Ambrose Bierce (1842–1914): "Turkey: A large bird whose flesh, when eaten on certain religious anniversaries has the peculiar property of attesting piety and gratitude."
Anne Frank (1929–1945): "I do not think of all the misery, but of the glory that remains. Go outside into the fields, nature and the sun, go out and seek happiness in yourself and in God. Think of the beauty that again and again discharges itself within and without you and be happy."
Cicero (106 BC–43 BC): "A thankful heart is not only the greatest virtue, but the parent of all the other virtues."
E.E. Cummings (1894–1962): "I thank you God for most this amazing day: for the leaping greenly spirits of the trees and a blue dream of sky."
E.P. Powell (1832–1915): "Thanksgiving Day is a jewel, to set in the hearts of honest men; but be careful that you do not take the day, and leave out the gratitude."
Epictetus (55–135): "He is a wise man who does not grieve for the things which he has not, but rejoices for those which he has."
Johann Wolfgang Von Goethe (1749 –1832): "If we meet someone who owes us thanks, we right away remember that. But how often do we meet someone to whom we owe thanks without remembering that?"
John Greenleaf Whittier (1807–1892): "Ah! On Thanksgiving day, when from East and from West,
From North and South, come the pilgrim and guest,
When the gray-haired New Englander sees round his board
The old broken links of affection restored,
When the care-wearied man seeks his mother once more,
And the worn matron smiles where the girl smiled before.
What moistens the lips and what brightens the eye?
What calls back the past, like the rich pumpkin pie?"
John Henry Jowett (1864–1923): "Life without thankfulness is devoid of love and passion. Hope without thankfulness is lacking in fine perception. Faith without thankfulness lacks strength and fortitude. Every virtue divorced from thankfulness is maimed and limps along the spiritual road."
Irving Berlin (1888–1989): "Got no check books, got no banks. Still I'd like to express my thanks - I got the sun in the mornin' and the moon at night."

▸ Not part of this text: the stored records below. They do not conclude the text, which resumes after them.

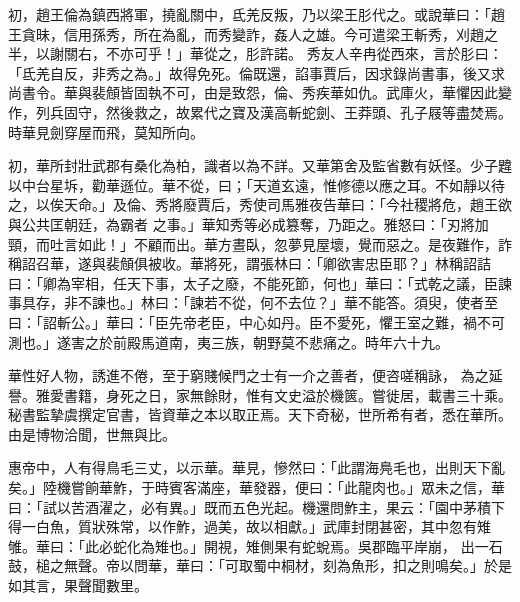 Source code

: \begin{pinyinscope}
 初，趙王倫為鎮西將軍，撓亂關中，氐羌反叛，乃以梁王肜代之。或說華曰：「趙王貪昧，信用孫秀，所在為亂，而秀變詐，姦人之雄。今可遣梁王斬秀，刈趙之半，以謝關右，不亦可乎！」華從之，肜許諾。
 秀友人辛冉從西來，言於肜曰：「氐羌自反，非秀之為。」故得免死。倫既還，諂事賈后，因求錄尚書事，後又求尚書令。華與裴頠皆固執不可，由是致怨，倫、秀疾華如仇。武庫火，華懼因此變作，列兵固守，然後救之，故累代之寶及漢高斬蛇劍、王莽頭、孔子屐等盡焚焉。時華見劍穿屋而飛，莫知所向。



 初，華所封壯武郡有桑化為柏，識者以為不詳。又華第舍及監省數有妖怪。少子韙以中台星坼，勸華遜位。華不從，曰；「天道玄遠，惟修德以應之耳。不如靜以待之，以俟天命。」及倫、秀將廢賈后，秀使司馬雅夜告華曰：「今社稷將危，趙王欲與公共匡朝廷，為霸者
 之事。」華知秀等必成篡奪，乃距之。雅怒曰：「刃將加頸，而吐言如此！」不顧而出。華方晝臥，忽夢見屋壞，覺而惡之。是夜難作，詐稱詔召華，遂與裴頠俱被收。華將死，謂張林曰：「卿欲害忠臣耶？」林稱詔詰曰：「卿為宰相，任天下事，太子之廢，不能死節，何也」華曰：「式乾之議，臣諫事具存，非不諫也。」林曰：「諫若不從，何不去位？」華不能答。須臾，使者至曰：「詔斬公。」華曰：「臣先帝老臣，中心如丹。臣不愛死，懼王室之難，禍不可測也。」遂害之於前殿馬道南，夷三族，朝野莫不悲痛之。時年六十九。



 華性好人物，誘進不倦，至于窮賤候門之士有一介之善者，便咨嗟稱詠，
 為之延譽。雅愛書籍，身死之日，家無餘財，惟有文史溢於機篋。嘗徙居，載書三十乘。秘書監摯虞撰定官書，皆資華之本以取正焉。天下奇秘，世所希有者，悉在華所。由是博物洽聞，世無與比。



 惠帝中，人有得鳥毛三丈，以示華。華見，慘然曰：「此謂海鳧毛也，出則天下亂矣。」陸機嘗餉華鮓，于時賓客滿座，華發器，便曰：「此龍肉也。」眾未之信，華曰：「試以苦酒濯之，必有異。」既而五色光起。機還問鮓主，果云：「園中茅積下得一白魚，質狀殊常，以作鮓，過美，故以相獻。」武庫封閉甚密，其中忽有雉雊。華曰：「此必蛇化為雉也。」開視，雉側果有蛇蛻焉。吳郡臨平岸崩，
 出一石鼓，槌之無聲。帝以問華，華曰：「可取蜀中桐材，刻為魚形，扣之則鳴矣。」於是如其言，果聲聞數里。




\end{pinyinscope}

Mark Twain (1835–1910): "Thanksgiving Day, a function which originated in New England two or three centuries ago when those people recognized that they really had something to be thankful for - annually, not oftener - if they had succeeded in exterminating their neighbors, the Indians, during the previous twelve months instead of getting exterminated by their neighbors, the Indians. Thanksgiving Day became a habit, for the reason that in the course of time, as the years drifted on, it was perceived that the exterminating had ceased to be mutual and was all on the white man's side, consequently on the Lord's side; hence it was proper to thank the Lord for it and extend the usual annual compliments."
O. Henry (1862–1910): "There is one day that is ours. There is one day when all we Americans who are not self-made go back to the old home to eat saleratus biscuits and marvel how much nearer to the porch the old pump looks than it used to. Thanksgiving Day is the one day that is purely American."
Ralph Waldo Emerson (1803–1882): "For each new morning with its light, For rest and shelter of the night, For health and food, for love and friends, For everything Thy goodness sends."
Ralph Waldo Emerson (1803–1882): "I awoke this morning with devout thanksgiving for my friends, the old and new."
Robert Burns (1759–1796): "Some hae meat and canna eat, - And some wad eat that want it; But we hae meat, and we can eat, Sae let the Lord be thank it."
Sadi (1213–1291): "Once, when my feet were bare, and I had not the means of obtaining shoes I came to the chief of Kufah in a state of much dejection, and saw there a man who had no feet. I returned thanks to God and acknowledged his mercies, and endured my want of shoes with patience."
Sir John Templeton (1912–2008): "How wonderful it would be if we could help our children and grandchildren to learn thanksgiving at an early age. Thanksgiving opens the doors. It changes a child's personality. A child is resentful, negative—or thankful. Thankful children want to give, they radiate happiness, they draw people."
William Faulkner (1897–1962): "Gratitude is a quality similar to electricity: it must be produced and discharged and used up in order to exist at all.”